The shift came when I stopped waiting and started choosing. I committed to learning Italian properly. I joined a gym. I said yes to things. And opportunities, as they tend to do, began to arrive. Slowly, Florence became a place I recognised myself in.
Then my marriage broke down. And I found myself, in the most literal sense, stuck — in a country I had arrived in for someone else's career, in a city I had spent years trying to love. The first months were as difficult as anything I have been through. But what followed surprised me. Without the frame of someone else's life to orient myself within, I had to build something entirely my own. And what I built, here, in Florence, is the life I have now — including the work I do with expat clients who are somewhere in the middle of their own version of this story.
What actually helps when you're struggling to adapt
There is no formula for adapting to a new country. Anyone who tells you otherwise is selling something. But there are things I have found to be true, both from my own experience across four countries and from years of working with people navigating the same terrain.
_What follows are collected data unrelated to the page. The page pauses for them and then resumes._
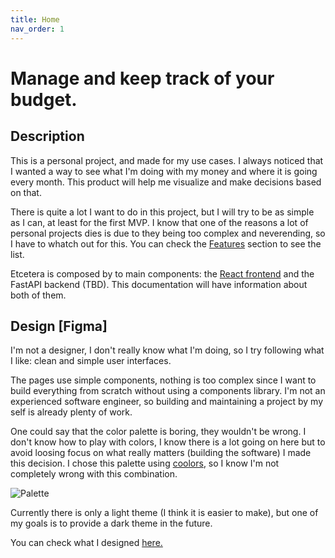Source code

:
 ```yaml
---
title: Home
nav_order: 1
---
```


# Manage and keep track of your budget.

## Description

This is a personal project, and made for my use cases. I always noticed that I wanted a way to see what I'm doing with my money and where it is going every month. This product will help me visualize and make decisions based on that.

There is quite a lot I want to do in this project, but I will try to be as simple as I can, at least for the first MVP. I know that one of the reasons a lot of personal projects dies is due to they being too complex and neverending, so I have to whatch out for this.
You can check the [Features](features.md) section to see the list.

Etcetera is composed by to main components: the [React frontend](https://github.com/etchichury/etcetera-finances/) and the FastAPI backend (TBD). This documentation will have information about both of them.
## Design [Figma]

I'm not a designer, I don't really know what I'm doing, so I try following what I like: clean and simple user interfaces.

The pages use simple components, nothing is too complex since I want to build everything from scratch without using a components library. I'm not an experienced software engineer, so building and maintaining a project by my self is already plenty of work.

One could say that the color palette is boring, they wouldn't be wrong. I don't know how to play with colors, I know there is a lot going on here but to avoid loosing focus on what really matters (building the software) I made this decision. I chose this palette using [coolors](https://coolors.co/), so I know I'm not completely wrong with this combination.

![Palette](https://user-images.githubusercontent.com/29528521/147399128-ca7b43b2-c97b-4a42-8c61-9ebdd3d4befc.png)

Currently there is only a light theme (I think it is easier to make), but one of my goals is to provide a dark theme in the future.

You can check what I designed [here.](https://www.figma.com/file/MATtROumllpDhNhPBvJ7ym/?node-id=6%3A2)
The first is to name what you're feeling. Not "I'm finding it hard" — that's too vague to work with — but the specific things: I'm angry that I didn't choose this. I miss the person I was there. I feel invisible here in a way I never did at home. Naming it doesn't fix it, but it makes it real, and real things can be worked with.
The second is to stop waiting for the new place to feel like the old one. It won't. That's not a failure of the place or of you — it's just the nature of different places being different. The disorientation cuts both ways: the country you left starts to feel foreign too, in time. You are not looking for a replica of what you had. You are building something new.
The third — and this is the one I resisted longest — is to ask for help before you really need it. The emotional weight of expat life accumulates quietly. The loneliness, the identity confusion, the feeling of being unseen — these rarely announce themselves dramatically. They seep in. And by the time they feel serious, you've often been carrying them alone for much longer than you needed to.
Adapting to a new country is one of the most demanding things a person can do. It asks you to grieve and be curious at the same time. To belong somewhere and also be a stranger there. To keep becoming a person, in a place that doesn't yet know who you are. That is hard work. And it deserves to be treated as such.